We merkten al op dat de Schrift op andere plaatsen wel over een zien van God door mensen van vlees en bloed spreekt. We zullen bovengenoemde bijbelse gegevens over de onzienlijkheid of onzichtbaarheid van God daarom als volgt moeten uitleggen: Het is onmogelijk om God in de greep van onze ogen te krij- gen; wij kunnen Hem onmogelijk naar Zijn wezen doorgronden. God is zo heerlijk en volzalig, dat geen mens Hem ooit in de blik van z'n ogen zal kunnen vangen. Met ons verstand kunnen we over God niet beschikken, met onze ogen evenmin. Geen enkel zintuig is daartoe in staat. Niemand zal dus ooit zo ver komen dat hij God ziet en doorziet naar de volheid van Zijn wezen. Christus is hier de uitzondering, die de regel bevestigt. Maar Zijn Persoon is dan ook uniek. Hij is immers niet alleen mens, maar ook God. Alleen God kan God doorgronden. Zo kent Christus naar Zijn goddelijke natuur de Vader van eeuwigheid in al Zijn volheid en heerlijkheid; Hij ziet Hem van eeuwigheid.

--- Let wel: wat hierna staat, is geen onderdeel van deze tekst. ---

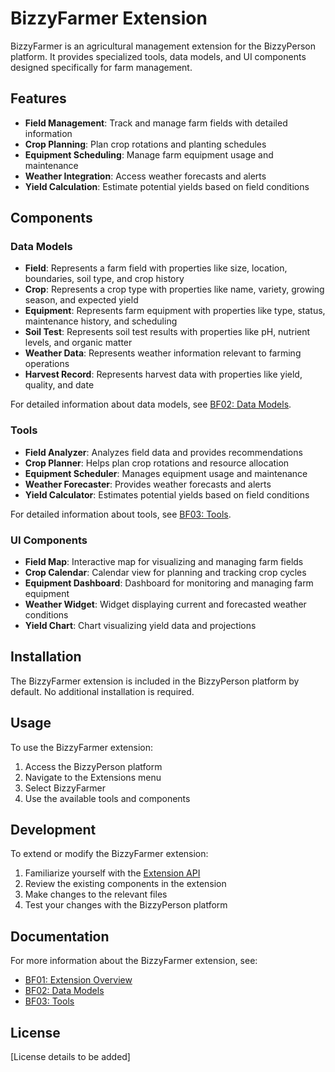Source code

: # BizzyFarmer Extension

BizzyFarmer is an agricultural management extension for the BizzyPerson platform. It provides specialized tools, data models, and UI components designed specifically for farm management.

## Features

- **Field Management**: Track and manage farm fields with detailed information
- **Crop Planning**: Plan crop rotations and planting schedules
- **Equipment Scheduling**: Manage farm equipment usage and maintenance
- **Weather Integration**: Access weather forecasts and alerts
- **Yield Calculation**: Estimate potential yields based on field conditions

## Components

### Data Models

- **Field**: Represents a farm field with properties like size, location, boundaries, soil type, and crop history
- **Crop**: Represents a crop type with properties like name, variety, growing season, and expected yield
- **Equipment**: Represents farm equipment with properties like type, status, maintenance history, and scheduling
- **Soil Test**: Represents soil test results with properties like pH, nutrient levels, and organic matter
- **Weather Data**: Represents weather information relevant to farming operations
- **Harvest Record**: Represents harvest data with properties like yield, quality, and date

For detailed information about data models, see [BF02: Data Models](../../docs/bf02-Data-Models.md).

### Tools

- **Field Analyzer**: Analyzes field data and provides recommendations
- **Crop Planner**: Helps plan crop rotations and resource allocation
- **Equipment Scheduler**: Manages equipment usage and maintenance
- **Weather Forecaster**: Provides weather forecasts and alerts
- **Yield Calculator**: Estimates potential yields based on field conditions

For detailed information about tools, see [BF03: Tools](../../docs/bf03-Tools.md).

### UI Components

- **Field Map**: Interactive map for visualizing and managing farm fields
- **Crop Calendar**: Calendar view for planning and tracking crop cycles
- **Equipment Dashboard**: Dashboard for monitoring and managing farm equipment
- **Weather Widget**: Widget displaying current and forecasted weather conditions
- **Yield Chart**: Chart visualizing yield data and projections

## Installation

The BizzyFarmer extension is included in the BizzyPerson platform by default. No additional installation is required.

## Usage

To use the BizzyFarmer extension:

1. Access the BizzyPerson platform
2. Navigate to the Extensions menu
3. Select BizzyFarmer
4. Use the available tools and components

## Development

To extend or modify the BizzyFarmer extension:

1. Familiarize yourself with the [Extension API](../../docs/api/extension-api.md)
2. Review the existing components in the extension
3. Make changes to the relevant files
4. Test your changes with the BizzyPerson platform

## Documentation

For more information about the BizzyFarmer extension, see:

- [BF01: Extension Overview](../../docs/bf01-Extension-Overview.md)
- [BF02: Data Models](../../docs/bf02-Data-Models.md)
- [BF03: Tools](../../docs/bf03-Tools.md)

## License

[License details to be added]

De „zichtbare” Onzichtbare

God is naar Zijn wezen onzichtbaar, dat is ons nu wel duidelijk. De Schrift heeft ook hier het laatste woord. Toch zeiden we al dat de Schrift met het uitspreken van de onzichtbaarheid van God niet alles heeft gezegd. Er is namelijk nog heel wat meer aan de hand. Wanneer we aandachtig de Bijbel lezen zien we dat God op verschillende manieren Zich aan mensen heeft willen openbaren. In de eerste plaats door Zijn Woord. Vandaar dat het Christendom een godsdienst van het Woord is. Via het oor komt God ons leven binnen en grijpt Hij naar ons hart. Wij zijn primair op het Woord aangewezen. Daar vernemen wij Zijn stem. Daar horen we hoe Hij ons wegroept uit onze schuldige Godsvervreemding en ons nodigt tot het heil van Zijn genade in Christus. Het is het Woord van gericht en genade. Maar vervolgens horen we in datzelfde Woord ook van openbaringen van God aan sterfelijke mensen waarbij niet alleen het zintuig van het oor was betrokken, maar ook het oog wat mocht zien. God is namelijk de God die gemeenschap met mensen zoekt en daarbij van meerdere van hun zintuigen zich kan bedienen. Met name in die zichtbare openbaringen zijn we in het kader van ons onderwerp uitermate geïnteresseerd. We noemden al even de eer die Mozes te beurt viel en gaven ook de namen van enige andere oudtestamentische gelovigen. De volgende keer wil ik daarom met u eens nagaan welke gegevens de Schrift ons zo al aanreikt over de verschillende verschijningen van God op deze aarde, ook wel theofanieën genoemd. Mogelijk geeft één en ander ook wat inzicht in allerlei beloften uit de Bijbel, waarin over een zien(!) van God in de eeuwige heerlijkheid wordt gesproken. Dat laatste heeft de Heere Jezus de reinen van hart immers toegezegd (Matth. 5:8).

H.

P.V.

Dit artikel werd u aangeboden door: https://www.hertog.nl

Deze tekst is geautomatiseerd gemaakt en kan nog fouten bevatten. Digibron werkt voortdurend aan correctie. Klik voor het origineel door naar de pdf. Voor opmerkingen, vragen, informatie: contact.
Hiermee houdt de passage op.